Si guardino anche le poche ma nette righe della prefazione a Il Capitale, in cui afferma senza perifrasi che gli “uomini” di cui egli scrive sono precise figure sociali, dunque determinate dalla loro appartenenza ad una data forma storica di società, di rapporti sociali. Si può discutere sul carattere di questi rapporti, detti di produzione; non certo sull’Uomo avulso da essi. Qualsiasi discorso sull’umanesimo è più che consentito – per chi ha voglia di filosofare – ma non si coinvolga Marx nel ruolo di “maestro di scuola tedesco”, un ruolo da lui aborrito come risulta chiarissimo da quanto precede. E’ del tutto evidente che egli disprezza Wagner, Rodbertus, ecc. (e non ho citato tutti i passi, alcuni ancora più decisi nel trattarli in modo molto offensivo). Perché allora voler offendere Marx? Si dica che non si è d’accordo, punto e basta.
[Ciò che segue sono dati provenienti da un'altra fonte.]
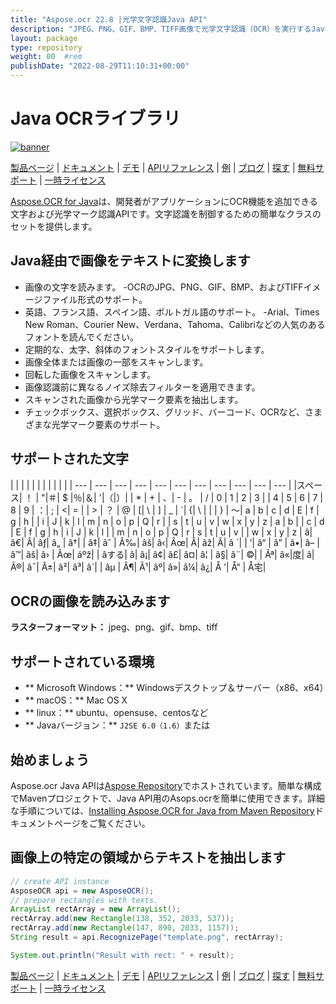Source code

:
 ```yaml
---
title: "Aspose.ocr 22.8 |光学文字認識Java API" 
description: "JPEG、PNG、GIF、BMP、TIFF画像で光学文字認識（OCR）を実行するJavaクラスライブラリ。 OCR経由で英語、フランス語、スペイン語、ポルトガル語を抽出します。" 
layout: package
type: repository
weight: 00	#rem
publishDate: "2022-08-29T11:10:31+00:00"
---
```


# Java OCRライブラリ
[![banner](../aspose_ocr-for-java-banner.png)](./)

[製品ページ](https://products.aspose.com/ocr/java) | [ドキュメント](https://docs.aspose.com/ocr/java/) | [デモ](https://products.aspose.app/ocr/family) | [APIリファレンス](https://apireference.aspose.com/ocr/java) | [例](https://github.com/aspose-ocr/Aspose.OCR-for-Java) | [ブログ](https://blog.aspose.com/category/ocr/) | [探す](https://search.aspose.com/) | [無料サポート](https://forum.aspose.com/c/ocr) | [一時ライセンス](https://purchase.aspose.com/temporary-license)

[Aspose.OCR for Java](https://products.aspose.com/ocr/java)は、開発者がアプリケーションにOCR機能を追加できる文字および光学マーク認識APIです。文字認識を制御するための簡単なクラスのセットを提供します。

## Java経由で画像をテキストに変換します
 - 画像の文字を読みます。
-OCRのJPG、PNG、GIF、BMP、およびTIFFイメージファイル形式のサポート。
 - 英語、フランス語、スペイン語、ポルトガル語のサポート。
-Arial、Times New Roman、Courier New、Verdana、Tahoma、Calibriなどの人気のあるフォントを読んでください。
 - 定期的な、太字、斜体のフォントスタイルをサポートします。
 - 画像全体または画像の一部をスキャンします。
 - 回転した画像をスキャンします。
 - 画像認識前に異なるノイズ除去フィルターを適用できます。
 - スキャンされた画像から光学マーク要素を抽出します。
 - チェックボックス、選択ボックス、グリッド、バーコード、OCRなど、さまざまな光学マーク要素のサポート。

## サポートされた文字
| | | | | | | | | | |
| --- | --- | --- | --- | --- | --- | --- | --- | --- | --- | --- |
|スペース| ！ | "|＃| $ |％|＆| '|（|）|
| * | + | 、| -  | 。 | / | 0 | 1 | 2 | 3 |
| 4 | 5 | 6 | 7 | 8 | 9 | ：| ; | <| = |
| > | ？ | @ | [| \ | ] | _ | `| {| \ | |
| } | 〜| a | b | c | d | E | f | g | h |
| i | J | k | l | m | n | o | p | Q | r |
| s | t | u | v | w | x | y | z | a | b |
| c | d | E | f | g | h | i | J | k | l |
| m | n | o | p | Q | r | s | t | u | v |
| w | x | y | z | â| â€| Â| âƒ| â„ | â†|
| â‡| ãˆ | Â‰| âš| â‹| Âœ| Â| ãž| Â| â ´|
| ’| â“ | â” | â•| â– | â™| âš| â› | Âœ| áºž|
| âする| â| ã¡| â¢| ã£| â¤| â¦ | ã§| â¨| ©|
| Âª| â«|度| â| Ã®| â¯| Â±| â²| â³| â´|
| âµ | Â¶| Ã¹| âº| â»| â¼| ã¿| Å ’| Å“ | Å宅|

## OCRの画像を読み込みます
**ラスターフォーマット：** jpeg、png、gif、bmp、tiff

## サポートされている環境
 -  ** Microsoft Windows：** Windowsデスクトップ＆サーバー（x86、x64）
 -  ** macOS：** Mac OS X
 -  ** linux：** ubuntu、opensuse、centosなど
 -  ** Javaバージョン：** `J2SE 6.0（1.6）`または

## 始めましょう

Aspose.ocr Java APIは[Aspose Repository](https://releases.aspose.com/ocr/java/)でホストされています。簡単な構成でMavenプロジェクトで、Java API用のAsops.ocrを簡単に使用できます。詳細な手順については、[Installing Aspose.OCR for Java from Maven Repository](https://docs.aspose.com/ocr/java/installation/)ドキュメントページをご覧ください。

## 画像上の特定の領域からテキストを抽出します

```java
// create API instance
AsposeOCR api = new AsposeOCR();
// prepare rectangles with texts.
ArrayList rectArray = new ArrayList();
rectArray.add(new Rectangle(138, 352, 2033, 537));
rectArray.add(new Rectangle(147, 890, 2033, 1157));
String result = api.RecognizePage("template.png", rectArray);

System.out.println("Result with rect: " + result);
```

[製品ページ](https://products.aspose.com/ocr/java) | [ドキュメント](https://docs.aspose.com/ocr/java/) | [デモ](https://products.aspose.app/ocr/family) | [APIリファレンス](https://apireference.aspose.com/ocr/java) | [例](https://github.com/aspose-ocr/Aspose.OCR-for-Java) | [ブログ](https://blog.aspose.com/category/ocr/) | [探す](https://search.aspose.com/) | [無料サポート](https://forum.aspose.com/c/ocr) | [一時ライセンス](https://purchase.aspose.com/temporary-license)
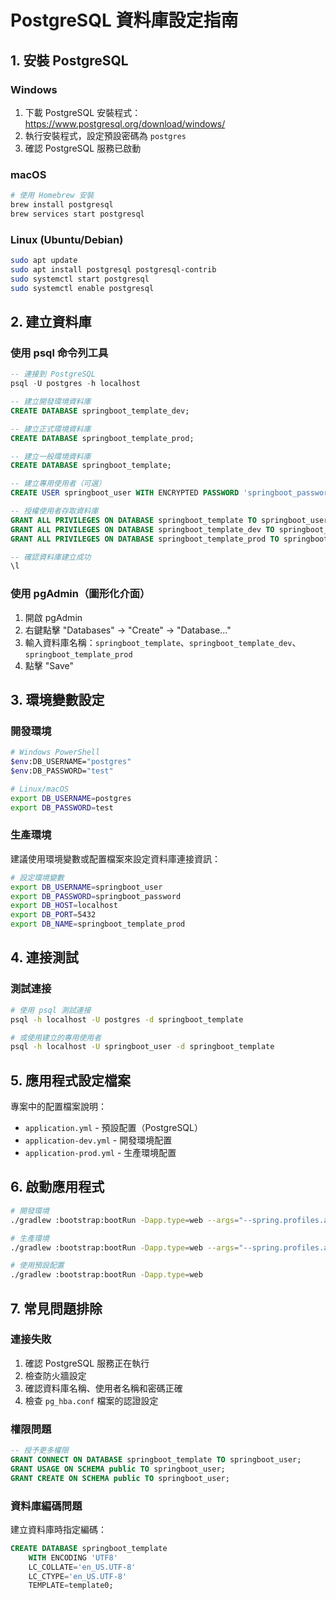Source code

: # PostgreSQL 資料庫設定指南

## 1. 安裝 PostgreSQL

### Windows
1. 下載 PostgreSQL 安裝程式：https://www.postgresql.org/download/windows/
2. 執行安裝程式，設定預設密碼為 `postgres`
3. 確認 PostgreSQL 服務已啟動

### macOS
```bash
# 使用 Homebrew 安裝
brew install postgresql
brew services start postgresql
```

### Linux (Ubuntu/Debian)
```bash
sudo apt update
sudo apt install postgresql postgresql-contrib
sudo systemctl start postgresql
sudo systemctl enable postgresql
```

## 2. 建立資料庫

### 使用 psql 命令列工具
```sql
-- 連接到 PostgreSQL
psql -U postgres -h localhost

-- 建立開發環境資料庫
CREATE DATABASE springboot_template_dev;

-- 建立正式環境資料庫
CREATE DATABASE springboot_template_prod;

-- 建立一般環境資料庫
CREATE DATABASE springboot_template;

-- 建立專用使用者（可選）
CREATE USER springboot_user WITH ENCRYPTED PASSWORD 'springboot_password';

-- 授權使用者存取資料庫
GRANT ALL PRIVILEGES ON DATABASE springboot_template TO springboot_user;
GRANT ALL PRIVILEGES ON DATABASE springboot_template_dev TO springboot_user;
GRANT ALL PRIVILEGES ON DATABASE springboot_template_prod TO springboot_user;

-- 確認資料庫建立成功
\l
```

### 使用 pgAdmin（圖形化介面）
1. 開啟 pgAdmin
2. 右鍵點擊 "Databases" -> "Create" -> "Database..."
3. 輸入資料庫名稱：`springboot_template`、`springboot_template_dev`、`springboot_template_prod`
4. 點擊 "Save"

## 3. 環境變數設定

### 開發環境
```bash
# Windows PowerShell
$env:DB_USERNAME="postgres"
$env:DB_PASSWORD="test"

# Linux/macOS
export DB_USERNAME=postgres
export DB_PASSWORD=test
```

### 生產環境
建議使用環境變數或配置檔案來設定資料庫連接資訊：

```bash
# 設定環境變數
export DB_USERNAME=springboot_user
export DB_PASSWORD=springboot_password
export DB_HOST=localhost
export DB_PORT=5432
export DB_NAME=springboot_template_prod
```

## 4. 連接測試

### 測試連接
```bash
# 使用 psql 測試連接
psql -h localhost -U postgres -d springboot_template

# 或使用建立的專用使用者
psql -h localhost -U springboot_user -d springboot_template
```

## 5. 應用程式設定檔案

專案中的配置檔案說明：

- `application.yml` - 預設配置（PostgreSQL）
- `application-dev.yml` - 開發環境配置
- `application-prod.yml` - 生產環境配置

## 6. 啟動應用程式

```bash
# 開發環境
./gradlew :bootstrap:bootRun -Dapp.type=web --args="--spring.profiles.active=dev"

# 生產環境
./gradlew :bootstrap:bootRun -Dapp.type=web --args="--spring.profiles.active=prod"

# 使用預設配置
./gradlew :bootstrap:bootRun -Dapp.type=web
```

## 7. 常見問題排除

### 連接失敗
1. 確認 PostgreSQL 服務正在執行
2. 檢查防火牆設定
3. 確認資料庫名稱、使用者名稱和密碼正確
4. 檢查 `pg_hba.conf` 檔案的認證設定

### 權限問題
```sql
-- 授予更多權限
GRANT CONNECT ON DATABASE springboot_template TO springboot_user;
GRANT USAGE ON SCHEMA public TO springboot_user;
GRANT CREATE ON SCHEMA public TO springboot_user;
```

### 資料庫編碼問題
建立資料庫時指定編碼：
```sql
CREATE DATABASE springboot_template 
    WITH ENCODING 'UTF8' 
    LC_COLLATE='en_US.UTF-8' 
    LC_CTYPE='en_US.UTF-8' 
    TEMPLATE=template0;
```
Certamente, dell’uomo concreto non è detto si debba parlare solo come portatore di rapporti, e dunque funzioni, sociali. Se ne può discutere in molti altri modi; basterebbe pensare, ad esempio, a quello psicologico, ecc. Non sono così semplicistico da considerare gli uomini solo dal punto di vista della loro funzione in una teoria della società. L’importante è “dare a Marx quel che è di Marx”. In ogni caso, da qualsiasi punto di vista se ne parli, penso che esistano uomini e non l’Uomo. Ritengo si possano amare od odiare concreti individui – anche in senso ideale, magari non conosciuti, vissuti in altre epoche – ma diffido di chi ama l’Umanità; ho riscontrato mille volte come costui odi gli individui concreti, poiché mai corrisponderanno alle sue elucubrazioni fantastiche, in cui l’Uomo ha solo la funzione di Dio. Perché vergognarsi di credere direttamente in quest’ultimo? In suo nome, come nel nome di qualsiasi altra ideologia, si sono compiute azioni orrende, ma anche opere eccelse, di altissima levatura. Credete a me, datevi a Dio oppure agli uomini concreti, a quei poveri “animali”, non so se fortunatamente o disgraziatamente dotati di quella cosa che si chiama pensiero, e che crea spesso tanti guai.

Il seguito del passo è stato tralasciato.